Phoebe’s twelve years old now.
She’s known you since she was the size of your hand.
Through her observations, she’s developed some Bengal kitty wisdom to help you tackle your social anxiety. She figures, she knows a thing or two, after the anxiety a few of her ex-humans instilled in her. Even though you’re not a cat, you should still be able to distill wisdom from her. Consider:
- You need to go outside. Every day. Like in the garden, out to Petco, that sort of physically draining business. How else are you going to come up with a reason to burrow under a blanket for a 4PM nap?
- If you can’t go somewhere right now, that’s all good. Don’t go. The sky won’t fall or anything. Your friends know you’re like this. But make sure you send them a text message, and also, plan on exercising on your elliptical, while watching positivity-building YouTubes, for at least 15 minutes; after that, you’ll get a healthy dose of sun, or at least a healthy dose of feeling good around other living beings, by gardening for 30 minutes; then cherry-on-top that self-care with a warm, bath-bombed tub, because your brain needs it right now; because chances are, when you are acting full-blown agoraphobic, that’s an anxiety-depression-hybrid problem, and you’ll need to treat a hybrid problem with a hybrid remedy, carefully and lovingly, before you clean up the pile of vomit I left on the guest room rug.
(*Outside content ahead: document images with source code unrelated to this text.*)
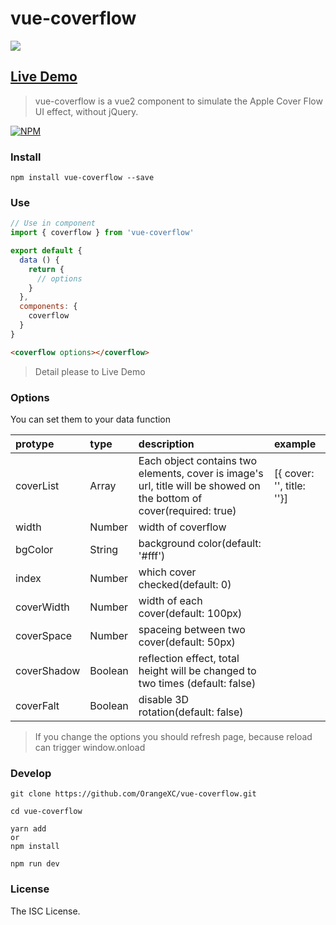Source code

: # vue-coverflow

![](http://ogu51f989.bkt.clouddn.com/banner.png)

## [Live Demo](http://orangex_c.coding.me/vue-coverflow-website/)

> vue-coverflow is a vue2 component to simulate the Apple Cover Flow UI effect, without jQuery.

[![NPM](https://nodei.co/npm/vue-coverflow.png?downloads=true&downloadRank=true&stars=true)](https://nodei.co/npm/vue-coverflow/)

### Install

```
npm install vue-coverflow --save
```

### Use

```js
// Use in component
import { coverflow } from 'vue-coverflow'

export default {
  data () {
    return {
      // options
    }
  },
  components: {
    coverflow
  }
}
```

```html
<coverflow options></coverflow>
```

> Detail please to Live Demo

### Options

You can set them to your data function

| protype        | type         | description    | example |
| :------------- |:-------------|:---------------| :------ |
| coverList      | Array        |  Each object contains two elements, cover is image's url, title will be showed on the bottom of cover(required: true) |  [{ cover: '', title: ''}] |
| width          | Number       |  width of coverflow |  |
| bgColor        | String       |  background color(default: '#fff')                    |       |
| index          | Number       |  which cover checked(default: 0) |  |
| coverWidth     | Number       |  width of each cover(default: 100px)             |       |
| coverSpace     | Number       |  spaceing between two cover(default: 50px)                     |       |
| coverShadow    | Boolean      |  reflection effect, total height will be changed to two times (default: false)                      |       |
| coverFalt      | Boolean      |  disable 3D rotation(default: false)      |       |

> If you change the options you should refresh page, because reload can trigger window.onload

### Develop

```
git clone https://github.com/OrangeXC/vue-coverflow.git

cd vue-coverflow

yarn add
or
npm install

npm run dev
```

### License

The ISC License.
- Lick between your fingers. I do it all the meowing time.
- Laughter calms you, re-energizes you, lightens you. Don’t ever close yourself off to laughter. But if you could, uhh, laugh a little quieter,…yeah, for my thirteenth birthday, I’d like quieter laughter.
- When you’re anxious, I’m anxious, and when I’m anxious, you’re anxious, so do us both a favor.
Good luck finding all the Koopa Troopas, Sephiroths, and Dark Forces you need to recruit to keep the anxiety-monster in check!